Neutrophils are highly motile immune cells that play a crucial role in the body’s defense against infection and injury. They exhibit two distinct types of movement: chemokinesis, in which they migrate randomly in response to environmental cues, and chemotaxis, which is a more directed, regulated movement toward a specific location in response to chemical signals. During an inflammation event or injury, a variety of chemical signals, including chemokines and cytokines, orchestrate the movement of neutrophils to and from the injury site. Once neutrophils exit the bloodstream through transendothelial migration, they encounter several chemoattractants that help direct them toward the injured tissue. Once they have arrived at the site of inflammation, neutrophils perform several immune functions to eliminate pathogens and clear any possible debris. However, the effective resolution of inflammation depends not only on the neutrophils' ability to reach the site of injury but also on their timely removal from the site after their immune functions are completed. This removal can occur through programmed cell death (apoptosis) or reverse migration, where neutrophils return to the bloodstream and circulation. Consequently, any impairment in neutrophils' ability to interpret and respond to chemoattractants and complex signaling cues can lead to immune dysfunction or contribute to chronic inflammatory diseases.

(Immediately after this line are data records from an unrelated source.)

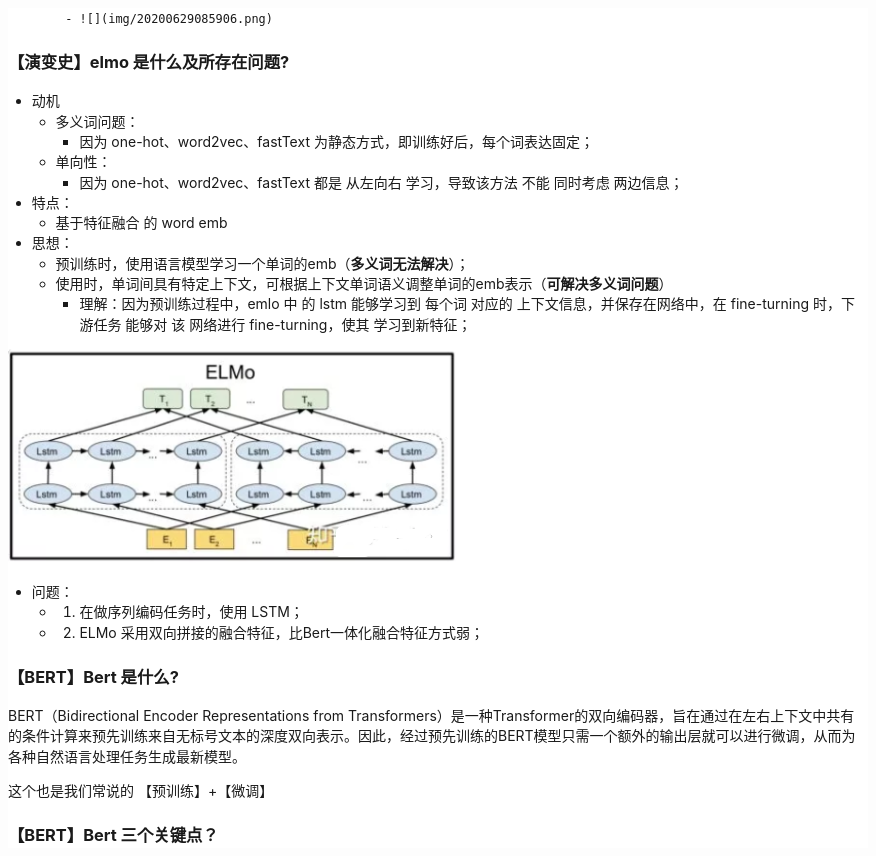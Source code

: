             - ![](img/20200629085906.png)

### 【演变史】elmo 是什么及所存在问题? 

- 动机
  - 多义词问题：
    - 因为 one-hot、word2vec、fastText 为静态方式，即训练好后，每个词表达固定；
  - 单向性：
    - 因为 one-hot、word2vec、fastText 都是 从左向右 学习，导致该方法 不能 同时考虑 两边信息；
- 特点：
  - 基于特征融合 的 word emb
- 思想：
  - 预训练时，使用语言模型学习一个单词的emb（**多义词无法解决**）；
  - 使用时，单词间具有特定上下文，可根据上下文单词语义调整单词的emb表示（**可解决多义词问题**）
    - 理解：因为预训练过程中，emlo 中 的 lstm 能够学习到 每个词 对应的 上下文信息，并保存在网络中，在 fine-turning 时，下游任务 能够对 该 网络进行 fine-turning，使其 学习到新特征； 

![](img/20200629092209.png)

- 问题：
  - 1. 在做序列编码任务时，使用 LSTM；
  - 2. ELMo 采用双向拼接的融合特征，比Bert一体化融合特征方式弱；

### 【BERT】Bert 是什么?

BERT（Bidirectional Encoder Representations from Transformers）是一种Transformer的双向编码器，旨在通过在左右上下文中共有的条件计算来预先训练来自无标号文本的深度双向表示。因此，经过预先训练的BERT模型只需一个额外的输出层就可以进行微调，从而为各种自然语言处理任务生成最新模型。

这个也是我们常说的 【预训练】+【微调】

### 【BERT】Bert 三个关键点？
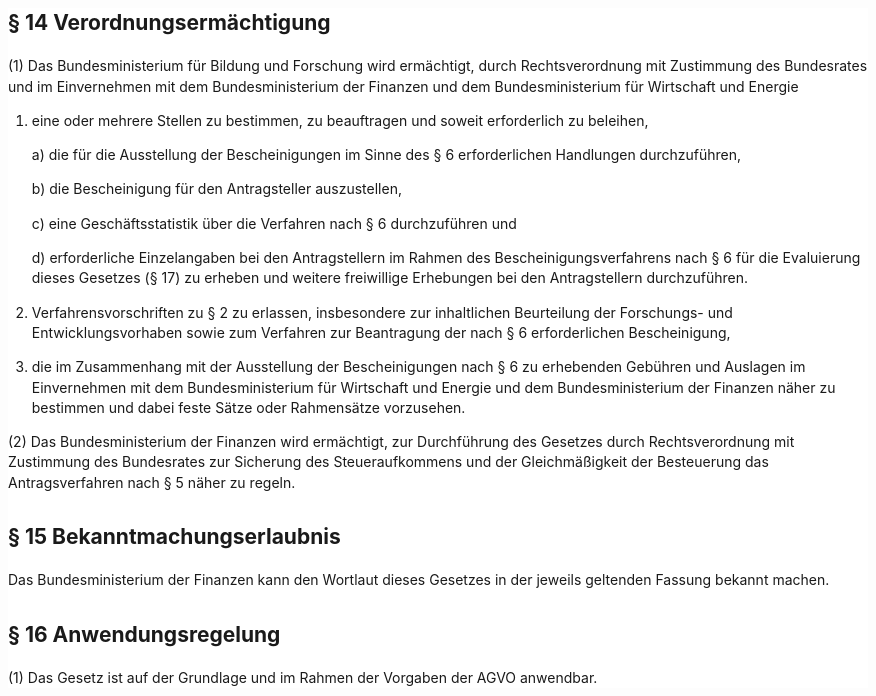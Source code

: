 ## § 14 Verordnungsermächtigung

(1) Das Bundesministerium für Bildung und Forschung wird ermächtigt,
durch Rechtsverordnung mit Zustimmung des Bundesrates und im
Einvernehmen mit dem Bundesministerium der Finanzen und dem
Bundesministerium für Wirtschaft und Energie

1.  eine oder mehrere Stellen zu bestimmen, zu beauftragen und soweit
    erforderlich zu beleihen,

    a)  die für die Ausstellung der Bescheinigungen im Sinne des § 6
        erforderlichen Handlungen durchzuführen,


    b)  die Bescheinigung für den Antragsteller auszustellen,


    c)  eine Geschäftsstatistik über die Verfahren nach § 6 durchzuführen und


    d)  erforderliche Einzelangaben bei den Antragstellern im Rahmen des
        Bescheinigungsverfahrens nach § 6 für die Evaluierung dieses Gesetzes
        (§ 17) zu erheben und weitere freiwillige Erhebungen bei den
        Antragstellern durchzuführen.





2.  Verfahrensvorschriften zu § 2 zu erlassen, insbesondere zur
    inhaltlichen Beurteilung der Forschungs- und Entwicklungsvorhaben
    sowie zum Verfahren zur Beantragung der nach § 6 erforderlichen
    Bescheinigung,


3.  die im Zusammenhang mit der Ausstellung der Bescheinigungen nach § 6
    zu erhebenden Gebühren und Auslagen im Einvernehmen mit dem
    Bundesministerium für Wirtschaft und Energie und dem Bundesministerium
    der Finanzen näher zu bestimmen und dabei feste Sätze oder Rahmensätze
    vorzusehen.




(2) Das Bundesministerium der Finanzen wird ermächtigt, zur
Durchführung des Gesetzes durch Rechtsverordnung mit Zustimmung des
Bundesrates zur Sicherung des Steueraufkommens und der Gleichmäßigkeit
der Besteuerung das Antragsverfahren nach § 5 näher zu regeln.


## § 15 Bekanntmachungserlaubnis

Das Bundesministerium der Finanzen kann den Wortlaut dieses Gesetzes
in der jeweils geltenden Fassung bekannt machen.


## § 16 Anwendungsregelung

(1) Das Gesetz ist auf der Grundlage und im Rahmen der Vorgaben der
AGVO anwendbar.
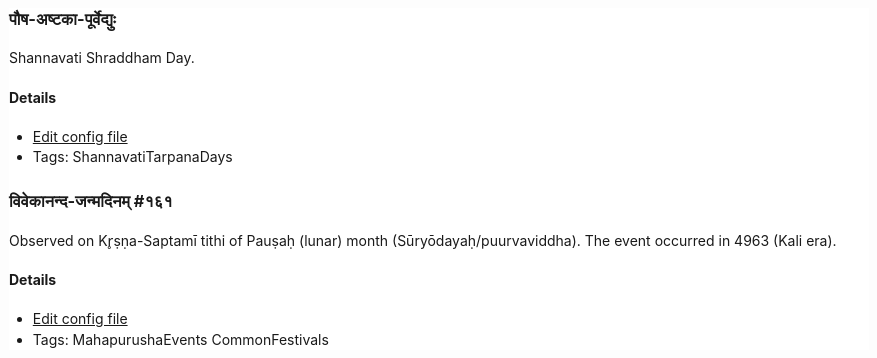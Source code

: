 
### पौष-अष्टका-पूर्वेद्युः



Shannavati Shraddham Day.

#### Details
- [Edit config file](https://github.com/jyotisham/adyatithi/blob/master/devatA/pitR/relative_event/pauSa-aSTakA-zrAddham/offset__-1/pauSa-aSTakA-pUrvEdyuH.toml)
- Tags: ShannavatiTarpanaDays


### विवेकानन्द-जन्मदिनम् #१६१

Observed on Kr̥ṣṇa-Saptamī tithi of Pauṣaḥ (lunar) month (Sūryōdayaḥ/puurvaviddha). The event occurred in 4963 (Kali era).  




#### Details
- [Edit config file](https://github.com/jyotisham/adyatithi/blob/master/mahApuruSha/smArta-misc/lunar_month/tithi/10/22/vivEkAnanda~janmadinam.toml)
- Tags: MahapurushaEvents CommonFestivals


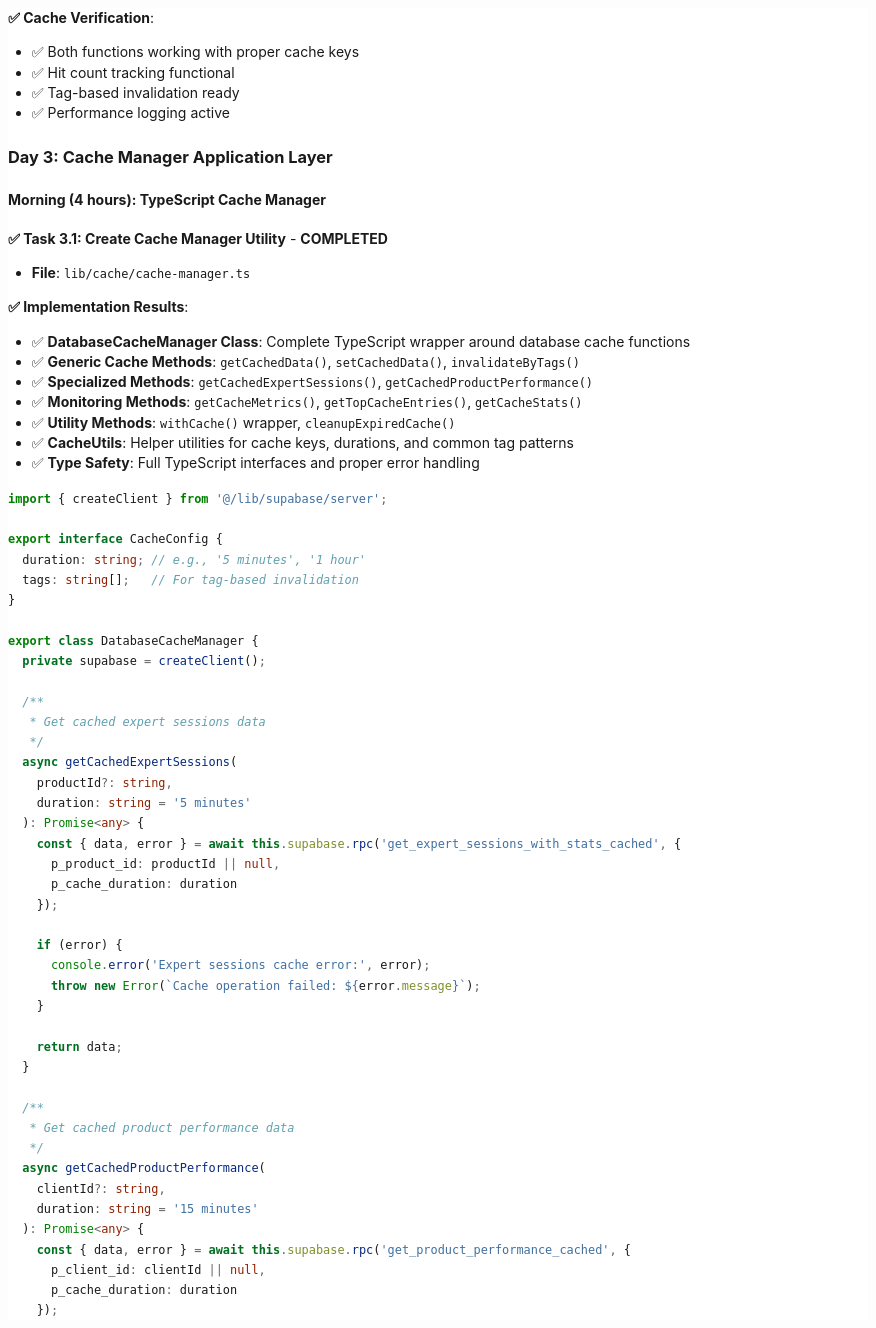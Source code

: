 **✅ Cache Verification**:
- ✅ Both functions working with proper cache keys
- ✅ Hit count tracking functional
- ✅ Tag-based invalidation ready
- ✅ Performance logging active

### **Day 3: Cache Manager Application Layer**

#### **Morning (4 hours): TypeScript Cache Manager**

**✅ Task 3.1: Create Cache Manager Utility** - **COMPLETED**
- **File**: `lib/cache/cache-manager.ts`

**✅ Implementation Results**:
- ✅ **DatabaseCacheManager Class**: Complete TypeScript wrapper around database cache functions
- ✅ **Generic Cache Methods**: `getCachedData()`, `setCachedData()`, `invalidateByTags()` 
- ✅ **Specialized Methods**: `getCachedExpertSessions()`, `getCachedProductPerformance()`
- ✅ **Monitoring Methods**: `getCacheMetrics()`, `getTopCacheEntries()`, `getCacheStats()`
- ✅ **Utility Methods**: `withCache()` wrapper, `cleanupExpiredCache()`
- ✅ **CacheUtils**: Helper utilities for cache keys, durations, and common tag patterns
- ✅ **Type Safety**: Full TypeScript interfaces and proper error handling

```typescript
import { createClient } from '@/lib/supabase/server';

export interface CacheConfig {
  duration: string; // e.g., '5 minutes', '1 hour'
  tags: string[];   // For tag-based invalidation
}

export class DatabaseCacheManager {
  private supabase = createClient();

  /**
   * Get cached expert sessions data
   */
  async getCachedExpertSessions(
    productId?: string,
    duration: string = '5 minutes'
  ): Promise<any> {
    const { data, error } = await this.supabase.rpc('get_expert_sessions_with_stats_cached', {
      p_product_id: productId || null,
      p_cache_duration: duration
    });

    if (error) {
      console.error('Expert sessions cache error:', error);
      throw new Error(`Cache operation failed: ${error.message}`);
    }

    return data;
  }

  /**
   * Get cached product performance data
   */
  async getCachedProductPerformance(
    clientId?: string,
    duration: string = '15 minutes'
  ): Promise<any> {
    const { data, error } = await this.supabase.rpc('get_product_performance_cached', {
      p_client_id: clientId || null,
      p_cache_duration: duration
    });

```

==Reverse migration of PMNs as a novel drug target==
A major goal in immunology is to identify molecular targets involved in the body's response to wound-induced inflammation, which may include the process of reverse migration and the neutrophils involved. The introduction of necrosis or apoptosis-inducing drugs may cause an overall response of increased inflammation, even though they would aid in the clearance of neutrophils. Thus, there is heightened interest in targeting reverse migration of PMNs for the development of anti-inflammatory therapies. Several clinical trials are currently in place aiming to specifically target neutrophil migration signals. One current phase II trial involves the drug Reparixin, which has the potential to combat ischaemia–reperfusion injury and inflammation after on-pump coronary artery bypass graft surgery. Since this initial study in 2015, Reparixin has also been investigated as a treatment for patients with severe cases of COVID-19 related pneumonia. Innovative approaches to inflammation and infection such as the study of potential therapeutic compounds like Reparixin have the potential to provide unprecedented treatments for traditionally life-threatening infections.